Dolar Melesat Didorong Data Penjualan Ritel AS

Antara, Jurnalis · Jum'at 17 September 2021 07:31 WIB
https: img.okezone.com content 2021 09 17 278 2472662 dolar-melesat-didorong-data-penjualan-ritel-as-R7SNTeuBaX.jpg Dolar Amerika Serikat Menguat. (Foto: Okezone.com/Reuters)

NEW YORK - Dolar AS mencapai level tertinggi terhadap sekeranjang mata uang utama lainnya. Dolar AS menguat didorong naiknya data penjualan ritel AS pada Agustus. Hal ini pun meredakan beberapa kekhawatiran tentang perlambatan dalam pertumbuhan ekonomi AS.

Indeks dolar yang mengukur mata uang AS terhadap enam mata uang utama saingannya, menambah kenaikannya setelah laporan data penjualan ritel dan terakhir naik 0,5% pada 92,866. Indeks mencapai level tertinggi sejak 27 Agustus.

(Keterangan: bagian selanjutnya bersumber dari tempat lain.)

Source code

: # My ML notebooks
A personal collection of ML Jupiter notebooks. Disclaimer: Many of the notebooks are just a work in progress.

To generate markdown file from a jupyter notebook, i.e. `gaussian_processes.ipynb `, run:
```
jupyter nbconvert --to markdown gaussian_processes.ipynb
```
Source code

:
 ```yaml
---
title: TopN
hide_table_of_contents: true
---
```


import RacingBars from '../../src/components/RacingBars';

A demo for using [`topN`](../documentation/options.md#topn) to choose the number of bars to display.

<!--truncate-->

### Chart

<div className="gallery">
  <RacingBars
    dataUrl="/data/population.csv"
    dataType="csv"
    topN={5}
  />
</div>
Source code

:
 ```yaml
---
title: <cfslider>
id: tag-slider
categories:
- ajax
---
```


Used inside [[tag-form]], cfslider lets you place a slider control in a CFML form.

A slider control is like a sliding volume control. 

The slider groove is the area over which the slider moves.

Penjualan ritel naik 0,7% bulan lalu, sebagian didorong oleh belanja kembali ke sekolah dan pembayaran subsidi kredit pajak untuk anak, sementara data untuk Juli direvisi turun.

Baca Juga: Dolar AS Anjlok, Euro Dekati Level Tertinggi

Sebuah laporan terpisah menunjukkan klaim awal untuk tunjangan pengangguran AS meningkat 20.000 menjadi 332.000 yang disesuaikan secara musiman untuk pekan yang berakhir 11 September. Para ekonom telah memperkirakan 330.000 klaim untuk minggu terakhir.

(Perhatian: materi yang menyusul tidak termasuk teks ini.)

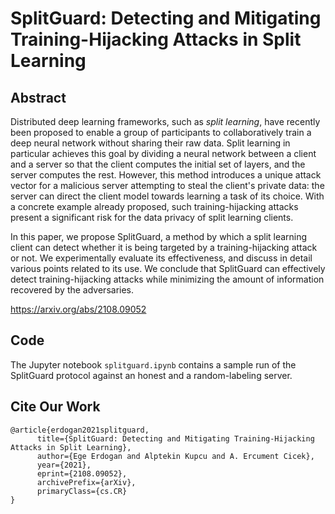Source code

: # SplitGuard: Detecting and Mitigating Training-Hijacking Attacks in Split Learning

## Abstract

Distributed deep learning frameworks, such as *split learning*, have recently been proposed to enable a group of participants to collaboratively train a deep neural network without sharing their raw data. Split learning in particular achieves this goal by dividing a neural network between a client and a server so that the client computes the initial set of layers, and the server computes the rest. However, this method introduces a unique attack vector for a malicious server attempting to steal the client's private data: the server can direct the client model towards learning a task of its choice. With a concrete example already proposed, such training-hijacking attacks present a significant risk for the data privacy of split learning clients. 

In this paper, we propose SplitGuard, a method by which a split learning client can detect whether it is being targeted by a training-hijacking attack or not. We experimentally evaluate its effectiveness, and discuss in detail various points related to its use. We conclude that SplitGuard can effectively detect training-hijacking attacks while minimizing the amount of information recovered by the adversaries.

https://arxiv.org/abs/2108.09052

## Code

The Jupyter notebook `splitguard.ipynb` contains a sample run of the SplitGuard protocol against an honest and a random-labeling server.

## Cite Our Work
```
@article{erdogan2021splitguard,
      title={SplitGuard: Detecting and Mitigating Training-Hijacking Attacks in Split Learning}, 
      author={Ege Erdogan and Alptekin Kupcu and A. Ercument Cicek},
      year={2021},
      eprint={2108.09052},
      archivePrefix={arXiv},
      primaryClass={cs.CR}
}
```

"Jika melihat angka penjualan ritel, itu cukup konstruktif, bahkan dengan revisi, jadi kami melihat dolar mendapat manfaat dari itu, terutama terhadap mata uang pendanaan seperti euro, franc Swiss, dan yen," kata Kepala Analis Valas Amerika Utara, Bipan Rai, dikutip dari Antara, Jumat (17/9/2021).

Baca Juga: Dolar Kian Tertekan Data Tenaga Kerja AS

Berita itu dapat meningkatkan ekspektasi investor untuk pertemuan kebijakan Federal Reserve minggu depan dan seberapa cepat bank sentral AS akan mulai mengurangi stimulus.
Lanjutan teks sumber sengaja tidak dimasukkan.